TASK REQUIREMENTS: Please set down, word for word, each line from the one containing "1343--1358, Jun. 2013." through the final line of the records below, both included, and nothing else.
━━━━━ GIVEN INFORMATION
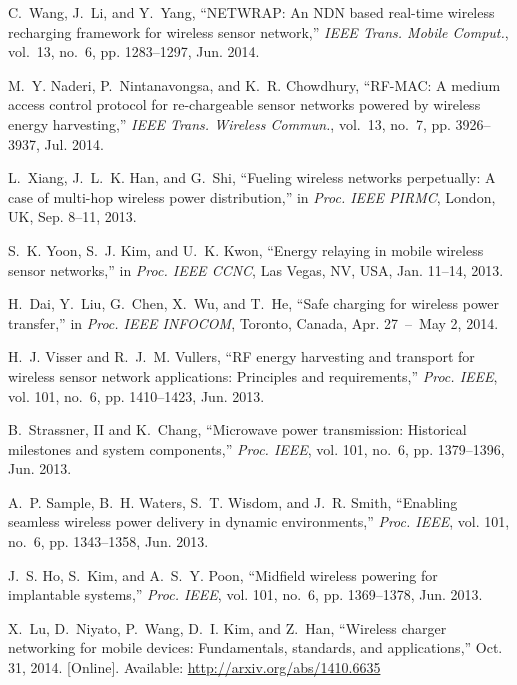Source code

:\documentclass[11pt,draftclsnofoot,journal,onecolumn]{IEEEtran}
\begin{document}
\begin{thebibliography}{10}
{
C.~{Wang}, J.~{Li}, and Y.~{Yang}, ``{NETWRAP}: An {NDN} based real-time
  wireless recharging framework for wireless sensor network,'' \emph{{IEEE}
  Trans. Mobile Comput.}, vol.~13, no.~6, pp. 1283--1297, Jun. 2014.

M.~Y. {Naderi}, P.~{Nintanavongsa}, and K.~R. {Chowdhury}, ``{RF-MAC}: A medium
  access control protocol for re-chargeable sensor networks powered by wireless
  energy harvesting,'' \emph{{IEEE} Trans. Wireless Commun.}, vol.~13, no.~7,
  pp. 3926--3937, Jul. 2014.

L.~{Xiang}, J.~L.~K. {Han}, and G.~{Shi}, ``Fueling wireless networks
  perpetually: A case of multi-hop wireless power distribution,'' in
  \emph{Proc. IEEE PIRMC}, London, UK, Sep. 8--11, 2013.

S.~K. {Yoon}, S.~J. {Kim}, and U.~K. {Kwon}, ``Energy relaying in mobile
  wireless sensor networks,'' in \emph{Proc. IEEE CCNC}, Las Vegas, NV, USA,
  Jan. 11--14, 2013.

H.~{Dai}, Y.~{Liu}, G.~{Chen}, X.~{Wu}, and T.~{He}, ``Safe charging for
  wireless power transfer,'' in \emph{Proc. IEEE INFOCOM}, Toronto, Canada,
  Apr. 27~--~May 2, 2014.

H.~J. {Visser} and R.~J.~M. {Vullers}, ``{RF} energy harvesting and transport
  for wireless sensor network applications: Principles and requirements,''
  \emph{Proc. {IEEE}}, vol. 101, no.~6, pp. 1410--1423, Jun. 2013.

B.~{Strassner, II} and K.~{Chang}, ``Microwave power transmission: Historical
  milestones and system components,'' \emph{Proc. {IEEE}}, vol. 101, no.~6, pp.
  1379--1396, Jun. 2013.

A.~P. {Sample}, B.~H. {Waters}, S.~T. {Wisdom}, and J.~R. {Smith}, ``Enabling
  seamless wireless power delivery in dynamic environments,'' \emph{Proc.
  {IEEE}}, vol. 101, no.~6, pp. 1343--1358, Jun. 2013.

J.~S. {Ho}, S.~{Kim}, and A.~S.~Y. {Poon}, ``Midfield wireless powering for
  implantable systems,'' \emph{Proc. {IEEE}}, vol. 101, no.~6, pp. 1369--1378,
  Jun. 2013.

\BIBentryALTinterwordspacing
X.~{Lu}, D.~{Niyato}, P.~{Wang}, D.~I. {Kim}, and Z.~{Han}, ``Wireless charger
  networking for mobile devices: Fundamentals, standards, and applications,''
  Oct. 31, 2014. [Online]. Available: \url{http://arxiv.org/abs/1410.6635}
\BIBentrySTDinterwordspacing

}
\end{thebibliography}
\end{document}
━━━━━━━━━━
WRITTEN SOLUTION:
  {IEEE}}, vol. 101, no.~6, pp. 1343--1358, Jun. 2013.

J.~S. {Ho}, S.~{Kim}, and A.~S.~Y. {Poon}, ``Midfield wireless powering for
  implantable systems,'' \emph{Proc. {IEEE}}, vol. 101, no.~6, pp. 1369--1378,
  Jun. 2013.

\BIBentryALTinterwordspacing
X.~{Lu}, D.~{Niyato}, P.~{Wang}, D.~I. {Kim}, and Z.~{Han}, ``Wireless charger
  networking for mobile devices: Fundamentals, standards, and applications,''
  Oct. 31, 2014. [Online]. Available: \url{http://arxiv.org/abs/1410.6635}
\BIBentrySTDinterwordspacing

}
\end{thebibliography}
\end{document}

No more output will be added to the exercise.